One observable characteristic that has not received much attention is the employer that an individual works for. For example, we can ask: how much of the rise in earnings inequality can be attributed to rising dispersion between firms in the average wages they pay, and how much is due to rising wage dispersion within firms? Similarly, how did rising inequality affect the wage earnings of different types of workers working for the same employer–men vs. women, young vs. old, new hires vs. senior employees, and so on?
To address questions like these, in Song, Price, Guvenen, and Bloom (2014), we begin by constructing a matched employer-employee data set for the United States using administrative records. This is possible thanks to the fact that the MEF is a population sample and for each job it records the unique employer identification number. So we can use worker side information to construct firm data on total wages, wage distribution by worker characteristics (age distribution, gender composition), employment, and so on. Using this matched dataset of all U.S. firms between 1978 to 2012, we show that virtually all of the rise in earnings dispersion between workers is accounted for by increasing dispersion in average wages paid by the employers of these individuals. In contrast, pay differences within employers have remained virtually unchanged. Remarkably, this result has a fractal-like quality: it holds true within 4-digit industries, within different geographical regions, for firms of different size classes, and so on. In cases where we do find a change in within-firm wage inequality, it is almost always a (small) decline over time.

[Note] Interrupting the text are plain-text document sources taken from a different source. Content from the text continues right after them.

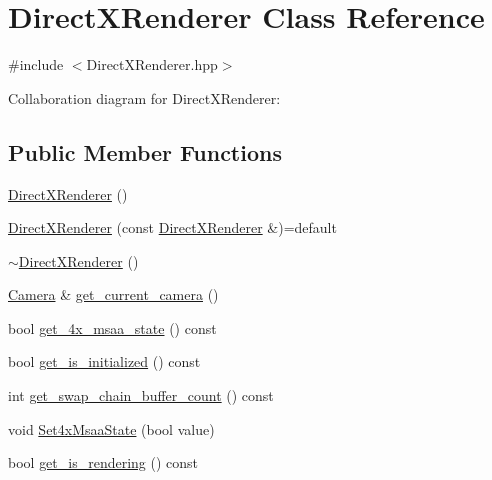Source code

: \hypertarget{class_direct_x_renderer}{}\section{Direct\+X\+Renderer Class Reference}
\label{class_direct_x_renderer}


{\ttfamily \#include $<$Direct\+X\+Renderer.\+hpp$>$}



Collaboration diagram for Direct\+X\+Renderer\+:
\subsection*{Public Member Functions}
\begin{DoxyCompactItemize}
\item 
\hyperlink{class_direct_x_renderer_aa97de1a7bf6c0ddb50da1c2cfc6f7e79_aa97de1a7bf6c0ddb50da1c2cfc6f7e79}{Direct\+X\+Renderer} ()
\item 
\hyperlink{class_direct_x_renderer_a1e88177699a82174ff2ba8e5b2a7570b_a1e88177699a82174ff2ba8e5b2a7570b}{Direct\+X\+Renderer} (const \hyperlink{class_direct_x_renderer}{Direct\+X\+Renderer} \&)=default
\item 
\hyperlink{class_direct_x_renderer_a1a4b9b622e6a78883da21db9ef4a121e_a1a4b9b622e6a78883da21db9ef4a121e}{$\sim$\+Direct\+X\+Renderer} ()
\item 
\hyperlink{class_camera}{Camera} \& \hyperlink{class_direct_x_renderer_a8232561ca218d26c0f70d9f9b3dbcea6_a8232561ca218d26c0f70d9f9b3dbcea6}{get\+\_\+current\+\_\+camera} ()
\item 
bool \hyperlink{class_direct_x_renderer_a99c49dd436c922c8f21b1839b0fb6bd1_a99c49dd436c922c8f21b1839b0fb6bd1}{get\+\_\+4x\+\_\+msaa\+\_\+state} () const 
\item 
bool \hyperlink{class_direct_x_renderer_a58d1ad36aeb981fd9ca698fc2215dc10_a58d1ad36aeb981fd9ca698fc2215dc10}{get\+\_\+is\+\_\+initialized} () const 
\item 
int \hyperlink{class_direct_x_renderer_a6d696829e35fe480381db6b759fe8ca2_a6d696829e35fe480381db6b759fe8ca2}{get\+\_\+swap\+\_\+chain\+\_\+buffer\+\_\+count} () const 
\item 
void \hyperlink{class_direct_x_renderer_a252d9ba8d713ba462c54a3dadfda2f59_a252d9ba8d713ba462c54a3dadfda2f59}{Set4x\+Msaa\+State} (bool value)
\item 
bool \hyperlink{class_direct_x_renderer_aceda888b20469930d5a99edc842d21a6_aceda888b20469930d5a99edc842d21a6}{get\+\_\+is\+\_\+rendering} () const 

\end{DoxyCompactItemize}
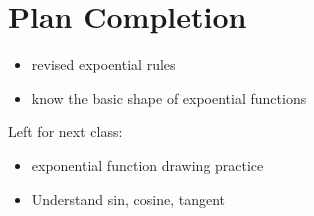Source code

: \documentclass[12pt]{article}
\begin{document}
\section{Plan Completion}
\begin{itemize}
    \item revised expoential rules
    \item know the basic shape of expoential functions
\end{itemize}
Left for next class: 
\begin{itemize}
    \item exponential function drawing practice
    \item Understand sin, cosine, tangent
\end{itemize}
\end{document}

This finding may seem a bit surprising in the face of claims often made in the media that the rise in CEO and executive pay is driving the rise in inequality (See for example, Piketty (2013, pp. 315, 332), Mishel and Sabadish (2014), among others.) Given the nature of our matched dataset, we can zoom in on the top of the earnings distribution within a firm and see if these claims are borne out in the data. Perhaps surprisingly, we find that the wage gap between the most highly paid employees and the average employee in a firm has increased by only a small amount. Specifically, whereas the earnings of workers in the 99.99th percentile are five times higher today than in 1982, their earnings relative to the average worker in their firm are only 20% higher. The flip side is that the average pay at the employers of these top earning workers is four times higher today than in 1982. Hence, even at the very top of the earnings distribution, the vast majority of rising inequality has occurred between rather than within firms.
3.2 Inequality and Mobility at the Top
The MEF provides a unique opportunity to study top earners, thanks to its uncapped earnings records and its panel structure that allows us to track individuals over long periods of time. Some of the earlier work on top earners relies on tracking “the share of earnings accruing to the top x%” each year to circumvent the lack of panel data on these individuals. While such analyses can provide useful insights, the changing composition of top earners from year to year can affect conclusions in ways that may be hard to predict.
In Guvenen, Kaplan, and Song (2014) we analyzed changes in the gender structure at the top of the earnings distribution in the United States over the last 30 years. We found that although females still constitute a small proportion of the top percentiles, they have made sustained gains throughout this period. Therefore, while the glass ceiling remains, it is thinner than before. A large proportion of the increased share of females among top earners is accounted for by the mending of, what we refer to as, the paper floor — the phenomenon whereby female top earners were much more likely than male top earners to drop out of the top percentiles. More generally, membership in the top earnings groups has become more stable for both genders: entry and exit rates have declined and top earners have become a more entrenched group in the population.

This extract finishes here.